Records excerpted from a collection —
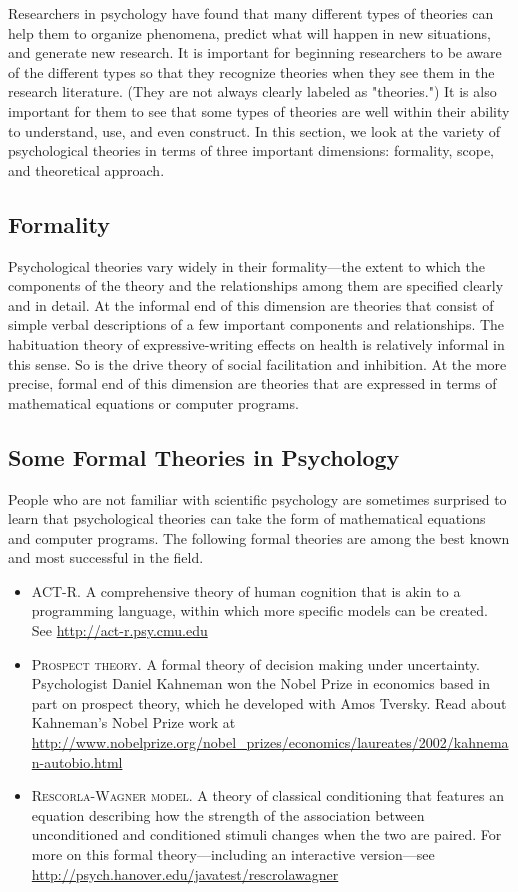 Researchers in psychology have found that many different types of theories can help them to organize phenomena, predict what will happen in new situations, and generate new research. It is important for beginning researchers to be aware of the different types so that they recognize theories when they see them in the research literature. (They are not always clearly labeled as "theories.") It is also important for them to see that some types of theories are well within their ability to understand, use, and even construct. In this section, we look at the variety of psychological theories in terms of three important dimensions: formality, scope, and theoretical approach.

\subsection{Formality}

Psychological theories vary widely in their formality---the extent to which the components of the theory and the relationships among them are specified clearly and in detail. At the informal end of this dimension are theories that consist of simple verbal descriptions of a few important components and relationships. The habituation theory of expressive-writing effects on health is relatively informal in this sense. So is the drive theory of social facilitation and inhibition. At the more precise, formal end of this dimension are theories that are expressed in terms of mathematical equations or computer programs.

\subsection{Some Formal Theories in Psychology}

People who are not familiar with scientific psychology are sometimes surprised to learn that psychological theories can take the form of mathematical equations and computer programs. The following formal theories are among the best known and most successful in the field.

\begin{itemize}
\item \textsc{ACT-R}. A comprehensive theory of human cognition that is akin to a programming language, within which more specific models can be created. See \url{http://act-r.psy.cmu.edu}
\item \textsc{Prospect theory}. A formal theory of decision making under uncertainty. Psychologist Daniel Kahneman won the Nobel Prize in economics based in part on prospect theory, which he developed with Amos Tversky. Read about Kahneman's Nobel Prize work at \url{http://www.nobelprize.org/nobel_prizes/economics/laureates/2002/kahneman-autobio.html}
\item \textsc{Rescorla-Wagner model}. A theory of classical conditioning that features an equation describing how the strength of the association between unconditioned and conditioned stimuli changes when the two are paired. For more on this formal theory---including an interactive
version---see \url{http://psych.hanover.edu/javatest/rescrolawagner}
\end{itemize}



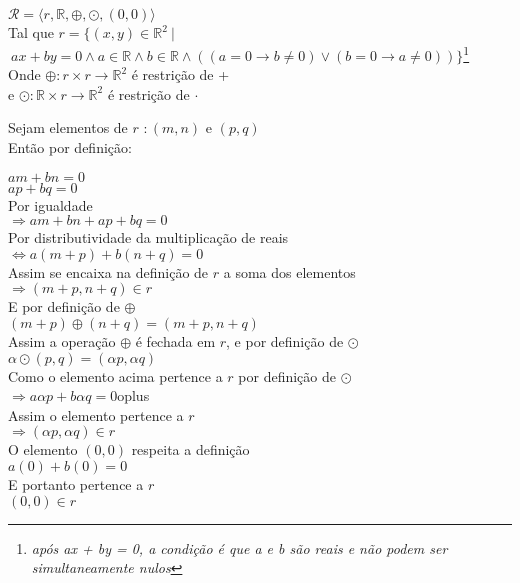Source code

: \documentclass[12pt, twoside, a4]{article} %
\begin{document}
\begin{center}
    \begin{doublespacing} \vspace{-0.8cm}
        $ \mathcal{R} = \langle r, \mathbb{R},\oplus , \odot , (0,0) \rangle $
        \\
        Tal que $ r = \{  (x, y) \in \mathbb{R}^2 \ | $ \\ $\ ax + by = 0 \wedge a \in \mathbb{R} \wedge b \in \mathbb{R} \wedge ( ( a = 0 \to b \neq 0 ) \vee (b = 0 \to a \neq 0) ) \}  $\footnote{\emph{após ax + by = 0, a condição é que a e b são reais e não podem ser simultaneamente nulos}}
        \\
        Onde $ \oplus : r \times r \to \mathbb{R}^2 $ é restrição de +
        \\
        e $ \odot : \mathbb{R} \times r \to \mathbb{R}^2$ é restrição de $\cdot$
    \end{doublespacing}
\end{center}
\noindent
Sejam elementos de $r$ $: (m, n)$ e $ (p, q) $ \\
Então por definição:
\vspace{-0.5cm}
\begin{center}
    \begin{doublespacing}
        $ am + bn = 0$ 
        \\
        $ ap + bq = 0 $ 
        \\
        Por igualdade
        \\
        $\Rightarrow am + bn + ap + bq = 0$ 
        \\
        Por distributividade da multiplicação de reais
        \\
        $\Leftrightarrow  a(m + p) + b(n + q) = 0 $
        \\
        Assim se encaixa na definição de $r$ a soma dos elementos
        \\
        $\Rightarrow  (m+p, n + q) \in r$
        \\
        E por definição de $ \oplus $
        \\
        $(m+p) \oplus (n+q) = (m+p, n+q) $
        \\
        Assim a operação $ \oplus $ é fechada em $ r $, e por definição de $\odot$
        \\
        $ \alpha \odot (p,q) = (\alpha p , \alpha q) $
        \\
        Como o elemento acima pertence a $r$ por definição de $\odot$
        \\
        $\Rightarrow a \alpha p +b \alpha q = 0$oplus
        \\
        Assim o elemento pertence a $r$
        \\
        $ \Rightarrow (\alpha p , \alpha q) \in r $
        \\
        O elemento $(0,0)$ respeita a definição
        \\
        $a(0) + b(0) = 0$
        \\
        E portanto pertence a $r$
        \\
        $(0,0) \in r$

    \end{doublespacing}
\end{center}
\end{document}
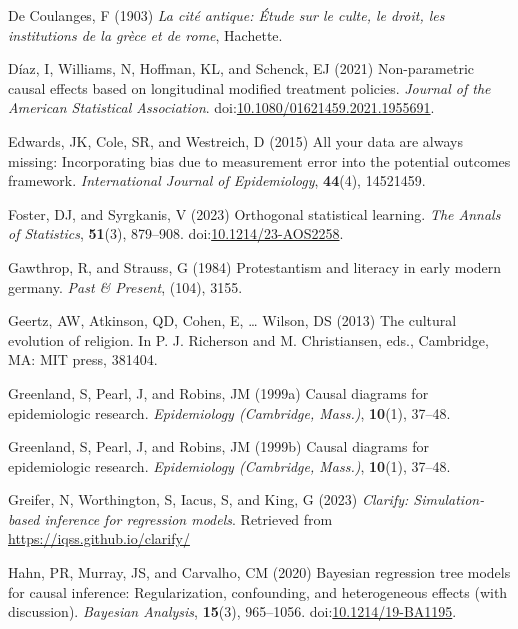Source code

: \documentclass[
  singlecolumn,
  9pt]{article}
\begin{document}
\begin{CSLReferences}
De Coulanges, F (1903) \emph{La cité antique: Étude sur le culte, le
droit, les institutions de la grèce et de rome}, Hachette.

Díaz, I, Williams, N, Hoffman, KL, and Schenck, EJ (2021) Non-parametric
causal effects based on longitudinal modified treatment policies.
\emph{Journal of the American Statistical Association}.
doi:\href{https://doi.org/10.1080/01621459.2021.1955691}{10.1080/01621459.2021.1955691}.

Edwards, JK, Cole, SR, and Westreich, D (2015) All your data are always
missing: Incorporating bias due to measurement error into the potential
outcomes framework. \emph{International Journal of Epidemiology},
\textbf{44}(4), 14521459.

Foster, DJ, and Syrgkanis, V (2023) Orthogonal statistical learning.
\emph{The Annals of Statistics}, \textbf{51}(3), 879--908.
doi:\href{https://doi.org/10.1214/23-AOS2258}{10.1214/23-AOS2258}.

Gawthrop, R, and Strauss, G (1984) Protestantism and literacy in early
modern germany. \emph{Past \& Present}, (104), 3155.

Geertz, AW, Atkinson, QD, Cohen, E, \ldots{} Wilson, DS (2013) The
cultural evolution of religion. In P. J. Richerson and M. Christiansen,
eds., Cambridge, MA: MIT press, 381404.

Greenland, S, Pearl, J, and Robins, JM (1999a) Causal diagrams for
epidemiologic research. \emph{Epidemiology (Cambridge, Mass.)},
\textbf{10}(1), 37--48.

Greenland, S, Pearl, J, and Robins, JM (1999b) Causal diagrams for
epidemiologic research. \emph{Epidemiology (Cambridge, Mass.)},
\textbf{10}(1), 37--48.

Greifer, N, Worthington, S, Iacus, S, and King, G (2023) \emph{Clarify:
Simulation-based inference for regression models}. Retrieved from
\url{https://iqss.github.io/clarify/}

Hahn, PR, Murray, JS, and Carvalho, CM (2020) Bayesian regression tree
models for causal inference: Regularization, confounding, and
heterogeneous effects (with discussion). \emph{Bayesian Analysis},
\textbf{15}(3), 965--1056.
doi:\href{https://doi.org/10.1214/19-BA1195}{10.1214/19-BA1195}.


\end{CSLReferences}
\end{document}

Problem —
The records above must be copied exactly, with no pictures carried over.

Your solution —
 Researchers in psychology have found that many different types of theories can help them to organize phenomena, predict what will happen in new situations, and generate new research. It is important for beginning researchers to be aware of the different types so that they recognize theories when they see them in the research literature. (They are not always clearly labeled as "theories.") It is also important for them to see that some types of theories are well within their ability to understand, use, and even construct. In this section, we look at the variety of psychological theories in terms of three important dimensions: formality, scope, and theoretical approach.

\subsection{Formality}

Psychological theories vary widely in their formality---the extent to which the components of the theory and the relationships among them are specified clearly and in detail. At the informal end of this dimension are theories that consist of simple verbal descriptions of a few important components and relationships. The habituation theory of expressive-writing effects on health is relatively informal in this sense. So is the drive theory of social facilitation and inhibition. At the more precise, formal end of this dimension are theories that are expressed in terms of mathematical equations or computer programs.

\subsection{Some Formal Theories in Psychology}

People who are not familiar with scientific psychology are sometimes surprised to learn that psychological theories can take the form of mathematical equations and computer programs. The following formal theories are among the best known and most successful in the field.

\begin{itemize}
\item \textsc{ACT-R}. A comprehensive theory of human cognition that is akin to a programming language, within which more specific models can be created. See \url{http://act-r.psy.cmu.edu}
\item \textsc{Prospect theory}. A formal theory of decision making under uncertainty. Psychologist Daniel Kahneman won the Nobel Prize in economics based in part on prospect theory, which he developed with Amos Tversky. Read about Kahneman's Nobel Prize work at \url{http://www.nobelprize.org/nobel_prizes/economics/laureates/2002/kahneman-autobio.html}
\item \textsc{Rescorla-Wagner model}. A theory of classical conditioning that features an equation describing how the strength of the association between unconditioned and conditioned stimuli changes when the two are paired. For more on this formal theory---including an interactive
version---see \url{http://psych.hanover.edu/javatest/rescrolawagner}
\end{itemize}



Source code

: \documentclass[12pt, twoside, a4]{article} %
\begin{document}
\begin{center}
    \begin{doublespacing} \vspace{-0.8cm}
        $ \mathcal{R} = \langle r, \mathbb{R},\oplus , \odot , (0,0) \rangle $
        \\
        Tal que $ r = \{  (x, y) \in \mathbb{R}^2 \ | $ \\ $\ ax + by = 0 \wedge a \in \mathbb{R} \wedge b \in \mathbb{R} \wedge ( ( a = 0 \to b \neq 0 ) \vee (b = 0 \to a \neq 0) ) \}  $\footnote{\emph{após ax + by = 0, a condição é que a e b são reais e não podem ser simultaneamente nulos}}
        \\
        Onde $ \oplus : r \times r \to \mathbb{R}^2 $ é restrição de +
        \\
        e $ \odot : \mathbb{R} \times r \to \mathbb{R}^2$ é restrição de $\cdot$
    \end{doublespacing}
\end{center}
\noindent
Sejam elementos de $r$ $: (m, n)$ e $ (p, q) $ \\
Então por definição:
\vspace{-0.5cm}
\begin{center}
    \begin{doublespacing}
        $ am + bn = 0$ 
        \\
        $ ap + bq = 0 $ 
        \\
        Por igualdade
        \\
        $\Rightarrow am + bn + ap + bq = 0$ 
        \\
        Por distributividade da multiplicação de reais
        \\
        $\Leftrightarrow  a(m + p) + b(n + q) = 0 $
        \\
        Assim se encaixa na definição de $r$ a soma dos elementos
        \\
        $\Rightarrow  (m+p, n + q) \in r$
        \\
        E por definição de $ \oplus $
        \\
        $(m+p) \oplus (n+q) = (m+p, n+q) $
        \\
        Assim a operação $ \oplus $ é fechada em $ r $, e por definição de $\odot$
        \\
        $ \alpha \odot (p,q) = (\alpha p , \alpha q) $
        \\
        Como o elemento acima pertence a $r$ por definição de $\odot$
        \\
        $\Rightarrow a \alpha p +b \alpha q = 0$oplus
        \\
        Assim o elemento pertence a $r$
        \\
        $ \Rightarrow (\alpha p , \alpha q) \in r $
        \\
        O elemento $(0,0)$ respeita a definição
        \\
        $a(0) + b(0) = 0$
        \\
        E portanto pertence a $r$
        \\
        $(0,0) \in r$

    \end{doublespacing}
\end{center}
\end{document}
Source code

: \documentclass[
  singlecolumn,
  9pt]{article}
\begin{document}
\begin{CSLReferences}
De Coulanges, F (1903) \emph{La cité antique: Étude sur le culte, le
droit, les institutions de la grèce et de rome}, Hachette.

Díaz, I, Williams, N, Hoffman, KL, and Schenck, EJ (2021) Non-parametric
causal effects based on longitudinal modified treatment policies.
\emph{Journal of the American Statistical Association}.
doi:\href{https://doi.org/10.1080/01621459.2021.1955691}{10.1080/01621459.2021.1955691}.

Edwards, JK, Cole, SR, and Westreich, D (2015) All your data are always
missing: Incorporating bias due to measurement error into the potential
outcomes framework. \emph{International Journal of Epidemiology},
\textbf{44}(4), 14521459.

Foster, DJ, and Syrgkanis, V (2023) Orthogonal statistical learning.
\emph{The Annals of Statistics}, \textbf{51}(3), 879--908.
doi:\href{https://doi.org/10.1214/23-AOS2258}{10.1214/23-AOS2258}.

Gawthrop, R, and Strauss, G (1984) Protestantism and literacy in early
modern germany. \emph{Past \& Present}, (104), 3155.

Geertz, AW, Atkinson, QD, Cohen, E, \ldots{} Wilson, DS (2013) The
cultural evolution of religion. In P. J. Richerson and M. Christiansen,
eds., Cambridge, MA: MIT press, 381404.

Greenland, S, Pearl, J, and Robins, JM (1999a) Causal diagrams for
epidemiologic research. \emph{Epidemiology (Cambridge, Mass.)},
\textbf{10}(1), 37--48.

Greenland, S, Pearl, J, and Robins, JM (1999b) Causal diagrams for
epidemiologic research. \emph{Epidemiology (Cambridge, Mass.)},
\textbf{10}(1), 37--48.

Greifer, N, Worthington, S, Iacus, S, and King, G (2023) \emph{Clarify:
Simulation-based inference for regression models}. Retrieved from
\url{https://iqss.github.io/clarify/}

Hahn, PR, Murray, JS, and Carvalho, CM (2020) Bayesian regression tree
models for causal inference: Regularization, confounding, and
heterogeneous effects (with discussion). \emph{Bayesian Analysis},
\textbf{15}(3), 965--1056.
doi:\href{https://doi.org/10.1214/19-BA1195}{10.1214/19-BA1195}.


\end{CSLReferences}
\end{document}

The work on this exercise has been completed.